Officer's conducted surveillance and observed Oceguara's Jeep pull into the parking lot of the apartment located on McCarrons Boulevard and saw one of his associates, defendant Jesus Lopez-Vasquez, get out of the vehicle and wait in the parking lot. Tr. 15. A few moments later, officers observed Ramirez-Valdovinos arrive at the parking lot, followed by Mudgett shortly after.2 Tr. 15. Like what they had observed in the parking lot at the bowling alley, within minutes officers saw Lopez-Vasquez meet with Mudgett, then meet with Ramirez-Valdovinos, and then go back and meet with Mudgett. Tr. 15. Next, officers observed Oceguara return to the parking lot in his Jeep and then approximately a minute later Ramirez-Valdovinos left the parking lot. Tr. 15. Oceguara, Mudgett and Lopez-Vasquez then went into the apartment complex. Tr. 22, 28.

Officers maintained surveillance at the apartment complex at McCarrons Boulevard and approximately an hour-and-half-later, officers observed Mudgett get into his vehicle, a white GMC Jimmy, and leave the area. Tr. 16, 22. Surveillance officers followed Mudgett from the apartment complex. Tr. 17. Minnesota State Trooper Scott Schneider was contacted to make a walled-off traffic stop of Mudgett's vehicle and was told that they had reason to believe he had methamphetamine. Tr. 17, 27.

Officers did not know what Mudgett had been doing during the time he was in the apartment complex and had no surveillance on the back of the apartment.3 Tr. 23, 24. Officers had no information as to where Mudgett was going. Tr. 25. No one saw anyone carry anything into the apartment complex, and no one saw Mudgett carrying anything when he left the complex. Tr. 23, 25-26. Nevertheless, Agent Harris believed that Mudgett would be carrying narcotics at the time of the traffic stop because of the phone call intercepted between Mudgett and Oceguara discussing price and narcotics, and the interaction in the parking lot of the apartment complex between a known source, a known drug dealer and known customer engaging in a short interaction consistent with a drug transaction. Tr. 17. Agent Harris did not know if the transaction took place in the parking lot or in the apartment complex. Tr. 28.

Trooper Schneider testified that on August 8, 2011, he was contacted by DEA agents who told him that law enforcement had an individual under surveillance and that he was going to be picking up a large amount of methamphetamine and then later leaving an apartment complex in Roseville. Tr. 35. After the individual was seen leaving the apartment building, Trooper Schneider was told to stop the vehicle, make contact and seize the narcotics. Tr. 35.

Trooper Schneider encountered the white sports utility vehicle, matching the description provided by the DEA, going eastbound on Highway 36 near the junction with Interstate 35E. Tr. 36. Trooper Schneider testified that he had been told by surveillance that the vehicle had already failed to signal a turn, a violation of Minnesota law, and he observed the vehicle traveling 62 miles per hour in a posted 55 miles-per-hour zone.

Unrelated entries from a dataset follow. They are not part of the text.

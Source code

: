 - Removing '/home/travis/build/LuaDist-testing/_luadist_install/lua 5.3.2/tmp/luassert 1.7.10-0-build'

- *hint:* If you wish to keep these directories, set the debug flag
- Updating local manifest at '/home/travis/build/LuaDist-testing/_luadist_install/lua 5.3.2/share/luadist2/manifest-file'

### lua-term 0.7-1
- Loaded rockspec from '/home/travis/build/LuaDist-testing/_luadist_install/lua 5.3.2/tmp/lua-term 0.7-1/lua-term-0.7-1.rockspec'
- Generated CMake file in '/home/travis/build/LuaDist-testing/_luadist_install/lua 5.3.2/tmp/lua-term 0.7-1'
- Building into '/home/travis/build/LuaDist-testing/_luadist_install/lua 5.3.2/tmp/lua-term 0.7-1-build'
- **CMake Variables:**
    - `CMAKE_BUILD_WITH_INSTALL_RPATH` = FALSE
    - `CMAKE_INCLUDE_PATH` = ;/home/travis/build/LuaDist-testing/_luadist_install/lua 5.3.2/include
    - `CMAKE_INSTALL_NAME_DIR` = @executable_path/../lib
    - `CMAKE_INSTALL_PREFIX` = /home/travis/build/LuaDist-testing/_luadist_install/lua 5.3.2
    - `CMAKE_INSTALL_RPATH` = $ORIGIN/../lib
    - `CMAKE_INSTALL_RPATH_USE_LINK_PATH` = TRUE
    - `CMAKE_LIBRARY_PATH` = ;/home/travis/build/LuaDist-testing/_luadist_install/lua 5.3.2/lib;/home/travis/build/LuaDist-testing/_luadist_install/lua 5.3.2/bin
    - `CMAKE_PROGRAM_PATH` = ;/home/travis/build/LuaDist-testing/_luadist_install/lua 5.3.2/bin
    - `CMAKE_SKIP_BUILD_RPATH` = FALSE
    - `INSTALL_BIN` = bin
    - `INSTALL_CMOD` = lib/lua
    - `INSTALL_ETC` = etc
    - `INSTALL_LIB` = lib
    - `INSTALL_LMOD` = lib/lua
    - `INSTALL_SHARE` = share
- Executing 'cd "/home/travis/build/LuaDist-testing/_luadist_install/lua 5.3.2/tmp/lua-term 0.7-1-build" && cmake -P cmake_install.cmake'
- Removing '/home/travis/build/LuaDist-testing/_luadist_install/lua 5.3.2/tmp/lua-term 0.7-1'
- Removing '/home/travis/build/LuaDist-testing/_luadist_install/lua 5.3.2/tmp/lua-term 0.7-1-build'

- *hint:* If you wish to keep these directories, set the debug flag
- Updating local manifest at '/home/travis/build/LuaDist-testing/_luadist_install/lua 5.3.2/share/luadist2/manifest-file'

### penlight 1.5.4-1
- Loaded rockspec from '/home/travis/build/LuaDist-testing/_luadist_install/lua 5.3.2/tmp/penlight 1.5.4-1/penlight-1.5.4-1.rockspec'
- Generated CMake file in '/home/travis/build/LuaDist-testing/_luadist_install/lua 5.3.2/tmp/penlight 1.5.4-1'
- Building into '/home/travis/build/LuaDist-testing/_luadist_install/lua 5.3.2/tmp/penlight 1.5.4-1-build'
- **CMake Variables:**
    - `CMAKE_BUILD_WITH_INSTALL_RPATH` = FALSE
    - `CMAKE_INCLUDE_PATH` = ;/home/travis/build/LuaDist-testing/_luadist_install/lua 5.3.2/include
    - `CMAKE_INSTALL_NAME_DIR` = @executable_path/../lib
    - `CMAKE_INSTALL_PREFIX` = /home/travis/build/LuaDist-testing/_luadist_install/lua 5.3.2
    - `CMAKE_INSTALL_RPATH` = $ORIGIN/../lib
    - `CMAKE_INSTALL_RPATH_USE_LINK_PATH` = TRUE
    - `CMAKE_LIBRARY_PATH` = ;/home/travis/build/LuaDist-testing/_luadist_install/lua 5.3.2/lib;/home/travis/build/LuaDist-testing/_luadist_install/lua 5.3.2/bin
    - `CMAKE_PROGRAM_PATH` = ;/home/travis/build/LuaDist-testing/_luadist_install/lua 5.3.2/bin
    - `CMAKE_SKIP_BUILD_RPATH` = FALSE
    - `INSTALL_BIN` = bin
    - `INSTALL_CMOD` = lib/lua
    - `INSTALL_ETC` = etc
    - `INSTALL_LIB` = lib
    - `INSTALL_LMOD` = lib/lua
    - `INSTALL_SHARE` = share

Tr. 36. Both of these violations provided a valid basis to stop the vehicle and issue a citation or warning. Tr. 36.

Trooper Schneider activated his lights and stopped the vehicle on Highway 36 near the exit for White Bear Avenue. Tr. 37. Trooper Schneider made contact with the driver, Mudgett, and asked him for his license and Mudgett complied. Tr. 38. Trooper Schneider noticed that Mudgett's hand was shaking and asked him if he was all right. Tr. 38. Mudgett told Trooper Schneider that he was fine and that he was shaking because he had just been jogging by a lake. Tr. 38. According to Trooper Schneider, a shaking hand is a sign of being abnormally nervousness. Tr. 38.

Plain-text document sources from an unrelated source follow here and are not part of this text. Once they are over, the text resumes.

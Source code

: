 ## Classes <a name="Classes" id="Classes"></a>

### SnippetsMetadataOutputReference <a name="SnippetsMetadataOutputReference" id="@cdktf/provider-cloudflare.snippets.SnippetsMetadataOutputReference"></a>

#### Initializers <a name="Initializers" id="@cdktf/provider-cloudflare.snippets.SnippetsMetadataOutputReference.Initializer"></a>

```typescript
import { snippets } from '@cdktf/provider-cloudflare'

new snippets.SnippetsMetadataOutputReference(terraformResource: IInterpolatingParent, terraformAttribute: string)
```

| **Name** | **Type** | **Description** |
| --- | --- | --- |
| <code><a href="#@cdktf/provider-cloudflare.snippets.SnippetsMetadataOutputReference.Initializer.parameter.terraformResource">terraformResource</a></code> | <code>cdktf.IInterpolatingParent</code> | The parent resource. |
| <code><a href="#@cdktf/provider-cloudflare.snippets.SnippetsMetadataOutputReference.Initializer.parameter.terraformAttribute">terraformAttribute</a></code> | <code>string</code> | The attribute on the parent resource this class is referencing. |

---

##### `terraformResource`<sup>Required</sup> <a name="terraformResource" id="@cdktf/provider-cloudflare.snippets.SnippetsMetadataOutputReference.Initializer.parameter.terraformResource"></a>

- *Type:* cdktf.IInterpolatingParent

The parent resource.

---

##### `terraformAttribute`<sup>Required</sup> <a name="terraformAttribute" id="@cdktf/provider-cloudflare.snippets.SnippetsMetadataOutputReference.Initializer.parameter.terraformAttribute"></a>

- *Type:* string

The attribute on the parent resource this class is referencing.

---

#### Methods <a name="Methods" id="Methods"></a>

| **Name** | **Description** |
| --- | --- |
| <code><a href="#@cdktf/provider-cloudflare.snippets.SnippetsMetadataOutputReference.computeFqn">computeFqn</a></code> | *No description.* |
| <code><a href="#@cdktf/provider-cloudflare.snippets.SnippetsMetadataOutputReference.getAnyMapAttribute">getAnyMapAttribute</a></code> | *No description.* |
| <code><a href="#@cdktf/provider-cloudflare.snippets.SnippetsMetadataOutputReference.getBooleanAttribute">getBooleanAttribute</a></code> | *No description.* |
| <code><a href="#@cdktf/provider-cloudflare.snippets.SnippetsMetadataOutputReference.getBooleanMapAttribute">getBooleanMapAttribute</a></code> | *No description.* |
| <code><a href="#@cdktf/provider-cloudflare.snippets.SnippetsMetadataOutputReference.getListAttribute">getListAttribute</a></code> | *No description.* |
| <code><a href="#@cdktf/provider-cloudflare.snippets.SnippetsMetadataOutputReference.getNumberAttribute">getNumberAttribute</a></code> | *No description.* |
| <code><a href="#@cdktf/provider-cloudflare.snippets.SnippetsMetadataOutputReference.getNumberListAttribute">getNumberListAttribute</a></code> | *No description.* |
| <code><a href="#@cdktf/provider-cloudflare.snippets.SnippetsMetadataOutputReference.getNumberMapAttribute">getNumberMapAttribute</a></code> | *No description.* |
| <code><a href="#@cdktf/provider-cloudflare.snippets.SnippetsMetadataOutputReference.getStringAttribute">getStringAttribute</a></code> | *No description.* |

Trooper Schneider also noted that Mudgett had a sweat ring on his T-shirt that ran from his neck to his nipple line, which was consistent with his story that he had been jogging, but also can be an indication of nervousness. Tr. 38-39. Trooper Schneider explained to Mudgett why he had been stopped and then returned to his squad car to contact DEA personnel to advise them of what he had learned. Tr. 39.

Trooper Schneider explained that he called the DEA agents because he wanted to confirm with them that they were certain that Mudgett was the subject of the investigation and the one they observed leaving the apartment. Tr. 39, 62-63. Trooper Schneider told the DEA agent that Mudgett claimed he had been running around the lake and that the sweat was consistent with running. Tr. 39-40. The DEA agent told Trooper Schneider that they were sure that Mudgett had not just finished running around the lake and that he had come from the apartment.4 Tr. 40, 61.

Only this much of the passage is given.